[Prompt]:
Please print all of the entries, matching them exactly.

[Dataset excerpts]
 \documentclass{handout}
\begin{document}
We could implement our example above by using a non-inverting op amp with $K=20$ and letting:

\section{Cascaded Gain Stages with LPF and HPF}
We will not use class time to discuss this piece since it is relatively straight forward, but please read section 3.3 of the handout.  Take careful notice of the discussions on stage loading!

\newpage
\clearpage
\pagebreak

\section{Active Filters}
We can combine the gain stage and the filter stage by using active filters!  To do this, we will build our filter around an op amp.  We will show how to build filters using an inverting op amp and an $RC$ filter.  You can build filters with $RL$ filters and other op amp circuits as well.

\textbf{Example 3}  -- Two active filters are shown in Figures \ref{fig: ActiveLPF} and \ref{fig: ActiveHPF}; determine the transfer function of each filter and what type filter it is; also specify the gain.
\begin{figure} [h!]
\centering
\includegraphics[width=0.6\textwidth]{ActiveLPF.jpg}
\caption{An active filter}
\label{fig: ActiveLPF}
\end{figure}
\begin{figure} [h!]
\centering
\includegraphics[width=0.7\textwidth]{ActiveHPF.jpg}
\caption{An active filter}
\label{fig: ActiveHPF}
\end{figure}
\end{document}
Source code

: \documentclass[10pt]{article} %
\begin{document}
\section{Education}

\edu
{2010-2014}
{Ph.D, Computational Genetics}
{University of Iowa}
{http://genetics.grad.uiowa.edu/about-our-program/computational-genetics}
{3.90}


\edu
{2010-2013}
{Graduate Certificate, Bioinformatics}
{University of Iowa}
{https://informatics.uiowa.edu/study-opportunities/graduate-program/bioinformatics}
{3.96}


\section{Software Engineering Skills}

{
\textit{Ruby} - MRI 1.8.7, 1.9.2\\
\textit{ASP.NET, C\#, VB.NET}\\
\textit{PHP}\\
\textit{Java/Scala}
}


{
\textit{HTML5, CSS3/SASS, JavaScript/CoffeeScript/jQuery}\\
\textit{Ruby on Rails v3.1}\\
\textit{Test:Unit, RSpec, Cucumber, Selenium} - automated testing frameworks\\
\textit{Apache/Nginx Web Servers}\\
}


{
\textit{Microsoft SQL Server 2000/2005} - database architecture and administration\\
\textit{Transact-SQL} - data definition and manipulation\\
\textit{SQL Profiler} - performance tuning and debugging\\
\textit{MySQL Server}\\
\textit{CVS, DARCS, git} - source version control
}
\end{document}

[Completed exercise]:
 \documentclass{handout}
\begin{document}
We could implement our example above by using a non-inverting op amp with $K=20$ and letting:

\section{Cascaded Gain Stages with LPF and HPF}
We will not use class time to discuss this piece since it is relatively straight forward, but please read section 3.3 of the handout.  Take careful notice of the discussions on stage loading!

\newpage
\clearpage
\pagebreak

\section{Active Filters}
We can combine the gain stage and the filter stage by using active filters!  To do this, we will build our filter around an op amp.  We will show how to build filters using an inverting op amp and an $RC$ filter.  You can build filters with $RL$ filters and other op amp circuits as well.

\textbf{Example 3}  -- Two active filters are shown in Figures \ref{fig: ActiveLPF} and \ref{fig: ActiveHPF}; determine the transfer function of each filter and what type filter it is; also specify the gain.
\begin{figure} [h!]
\centering
\includegraphics[width=0.6\textwidth]{ActiveLPF.jpg}
\caption{An active filter}
\label{fig: ActiveLPF}
\end{figure}
\begin{figure} [h!]
\centering
\includegraphics[width=0.7\textwidth]{ActiveHPF.jpg}
\caption{An active filter}
\label{fig: ActiveHPF}
\end{figure}
\end{document}
Source code

: \documentclass[10pt]{article} %
\begin{document}
\section{Education}

\edu
{2010-2014}
{Ph.D, Computational Genetics}
{University of Iowa}
{http://genetics.grad.uiowa.edu/about-our-program/computational-genetics}
{3.90}


\edu
{2010-2013}
{Graduate Certificate, Bioinformatics}
{University of Iowa}
{https://informatics.uiowa.edu/study-opportunities/graduate-program/bioinformatics}
{3.96}


\section{Software Engineering Skills}

{
\textit{Ruby} - MRI 1.8.7, 1.9.2\\
\textit{ASP.NET, C\#, VB.NET}\\
\textit{PHP}\\
\textit{Java/Scala}
}


{
\textit{HTML5, CSS3/SASS, JavaScript/CoffeeScript/jQuery}\\
\textit{Ruby on Rails v3.1}\\
\textit{Test:Unit, RSpec, Cucumber, Selenium} - automated testing frameworks\\
\textit{Apache/Nginx Web Servers}\\
}


{
\textit{Microsoft SQL Server 2000/2005} - database architecture and administration\\
\textit{Transact-SQL} - data definition and manipulation\\
\textit{SQL Profiler} - performance tuning and debugging\\
\textit{MySQL Server}\\
\textit{CVS, DARCS, git} - source version control
}
\end{document}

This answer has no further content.